[EXTRACTED ENTRIES]

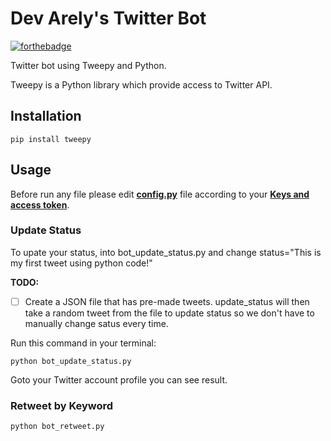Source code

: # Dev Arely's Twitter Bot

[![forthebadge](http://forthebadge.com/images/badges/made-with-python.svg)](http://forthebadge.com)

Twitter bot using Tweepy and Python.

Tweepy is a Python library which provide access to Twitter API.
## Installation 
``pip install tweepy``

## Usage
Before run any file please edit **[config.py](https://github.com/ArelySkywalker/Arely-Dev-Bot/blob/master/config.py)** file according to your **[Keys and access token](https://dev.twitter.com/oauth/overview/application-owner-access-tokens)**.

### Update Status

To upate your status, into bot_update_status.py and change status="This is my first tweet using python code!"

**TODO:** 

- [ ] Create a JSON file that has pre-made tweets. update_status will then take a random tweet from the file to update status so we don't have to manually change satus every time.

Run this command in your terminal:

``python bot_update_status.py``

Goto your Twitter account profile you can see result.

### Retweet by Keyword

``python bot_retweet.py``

[/EXTRACTED ENTRIES]
[EXTRACTED ENTRIES]

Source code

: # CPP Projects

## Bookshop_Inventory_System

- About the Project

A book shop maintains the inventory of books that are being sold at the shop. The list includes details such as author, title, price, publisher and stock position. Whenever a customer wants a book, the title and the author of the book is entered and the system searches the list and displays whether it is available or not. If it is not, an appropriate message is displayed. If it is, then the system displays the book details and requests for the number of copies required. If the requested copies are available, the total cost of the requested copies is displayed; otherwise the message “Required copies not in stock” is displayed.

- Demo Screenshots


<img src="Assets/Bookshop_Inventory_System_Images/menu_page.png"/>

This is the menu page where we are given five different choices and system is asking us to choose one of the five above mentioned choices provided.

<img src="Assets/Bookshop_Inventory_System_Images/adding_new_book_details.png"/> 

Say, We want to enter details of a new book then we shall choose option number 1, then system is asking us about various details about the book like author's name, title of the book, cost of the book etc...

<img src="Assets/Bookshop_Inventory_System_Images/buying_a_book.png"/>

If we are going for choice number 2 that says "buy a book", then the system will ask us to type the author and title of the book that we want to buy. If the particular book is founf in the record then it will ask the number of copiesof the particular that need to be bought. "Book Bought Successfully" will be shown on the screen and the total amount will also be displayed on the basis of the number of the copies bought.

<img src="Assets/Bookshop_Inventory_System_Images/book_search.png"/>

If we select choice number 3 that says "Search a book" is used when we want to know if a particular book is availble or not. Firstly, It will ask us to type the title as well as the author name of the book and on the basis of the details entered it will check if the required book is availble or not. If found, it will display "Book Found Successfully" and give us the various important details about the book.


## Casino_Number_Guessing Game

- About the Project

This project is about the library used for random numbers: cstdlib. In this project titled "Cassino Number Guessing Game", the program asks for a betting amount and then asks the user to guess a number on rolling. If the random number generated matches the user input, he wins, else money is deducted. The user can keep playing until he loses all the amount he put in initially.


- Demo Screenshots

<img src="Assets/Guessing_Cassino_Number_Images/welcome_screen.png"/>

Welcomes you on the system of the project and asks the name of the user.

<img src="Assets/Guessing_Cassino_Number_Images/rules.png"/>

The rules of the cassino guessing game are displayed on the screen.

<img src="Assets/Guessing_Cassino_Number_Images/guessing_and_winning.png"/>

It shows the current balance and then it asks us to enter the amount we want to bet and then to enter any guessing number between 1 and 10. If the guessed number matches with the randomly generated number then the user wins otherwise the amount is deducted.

[/EXTRACTED ENTRIES]

» EXERCISE PROMPT
Looking through the data above, copy out each line in which the string "with" occurs.

» EXERCISE ANSWER
[![forthebadge](http://forthebadge.com/images/badges/made-with-python.svg)](http://forthebadge.com)
It shows the current balance and then it asks us to enter the amount we want to bet and then to enter any guessing number between 1 and 10. If the guessed number matches with the randomly generated number then the user wins otherwise the amount is deducted.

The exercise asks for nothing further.